Perhaps slavery only promoted the growth of some industries, while having little to no effect on others. Which is to say, maybe slavery was connected to the rise of capitalism in some ways, but not to the extent that historians have previously argued. Or as Oakes puts it, “was slavery capitalist and not crucial to the North’s development, or was it not capitalist and indispensable to the North’s development?” Answering that question would go a long way in discovering the extent to which slavery and capitalism are related.

Lastly, Oakes discussed the need for a gendered analysis of capitalism and slavery. He says that a study investigating the relationship between “laws of marriage and the family” in the North and South, and how they intertwined with their respective economic systems, might shed further light on the capitalism/slavery debate. One of his more controversial theories is that paternalism may have had more of a role in shaping the North’s economy rather than the South’s, which is the opposite of what historians have traditionally argued.

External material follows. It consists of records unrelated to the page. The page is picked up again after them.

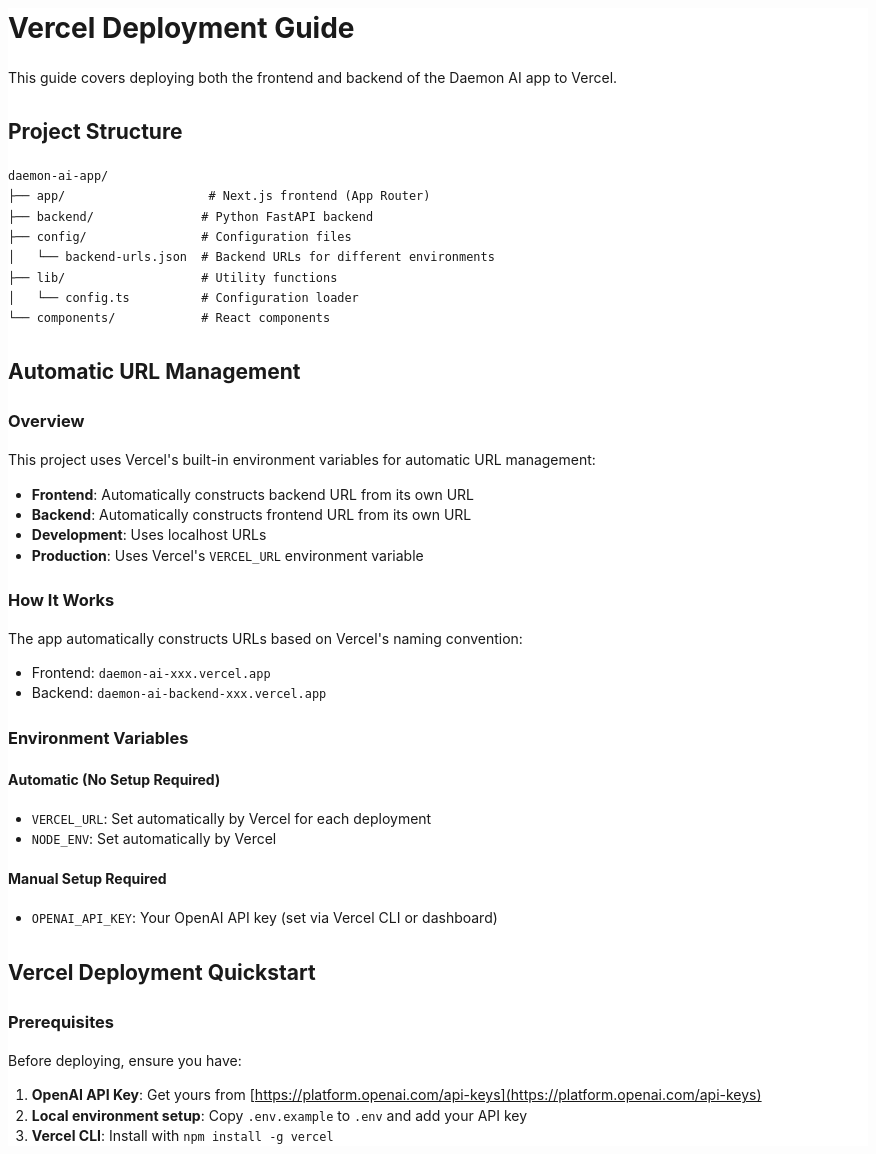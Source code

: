# Vercel Deployment Guide

This guide covers deploying both the frontend and backend of the Daemon AI app to Vercel.

## Project Structure

```
daemon-ai-app/
├── app/                    # Next.js frontend (App Router)
├── backend/               # Python FastAPI backend
├── config/                # Configuration files
│   └── backend-urls.json  # Backend URLs for different environments
├── lib/                   # Utility functions
│   └── config.ts          # Configuration loader
└── components/            # React components
```

## Automatic URL Management

### Overview

This project uses Vercel's built-in environment variables for automatic URL management:

- **Frontend**: Automatically constructs backend URL from its own URL
- **Backend**: Automatically constructs frontend URL from its own URL
- **Development**: Uses localhost URLs
- **Production**: Uses Vercel's `VERCEL_URL` environment variable

### How It Works

The app automatically constructs URLs based on Vercel's naming convention:
- Frontend: `daemon-ai-xxx.vercel.app`
- Backend: `daemon-ai-backend-xxx.vercel.app`

### Environment Variables

#### Automatic (No Setup Required)
- `VERCEL_URL`: Set automatically by Vercel for each deployment
- `NODE_ENV`: Set automatically by Vercel

#### Manual Setup Required
- `OPENAI_API_KEY`: Your OpenAI API key (set via Vercel CLI or dashboard)

## Vercel Deployment Quickstart

### Prerequisites

Before deploying, ensure you have:

1. **OpenAI API Key**: Get yours from [https://platform.openai.com/api-keys](https://platform.openai.com/api-keys)
2. **Local environment setup**: Copy `.env.example` to `.env` and add your API key
3. **Vercel CLI**: Install with `npm install -g vercel`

In the questioning that followed the talk, one professor asked about the political implications of scholars arguing that a system as repugnant as slavery was responsible for creating the modern world. That is, how might such an argument influence politicians whose core beliefs are inextricably tied to the fostering of economic growth? It is difficult to say, but such hypotheticals can be avoided if scholars work to complicate the discourse on capitalism and slavery in the manner that Oakes suggests.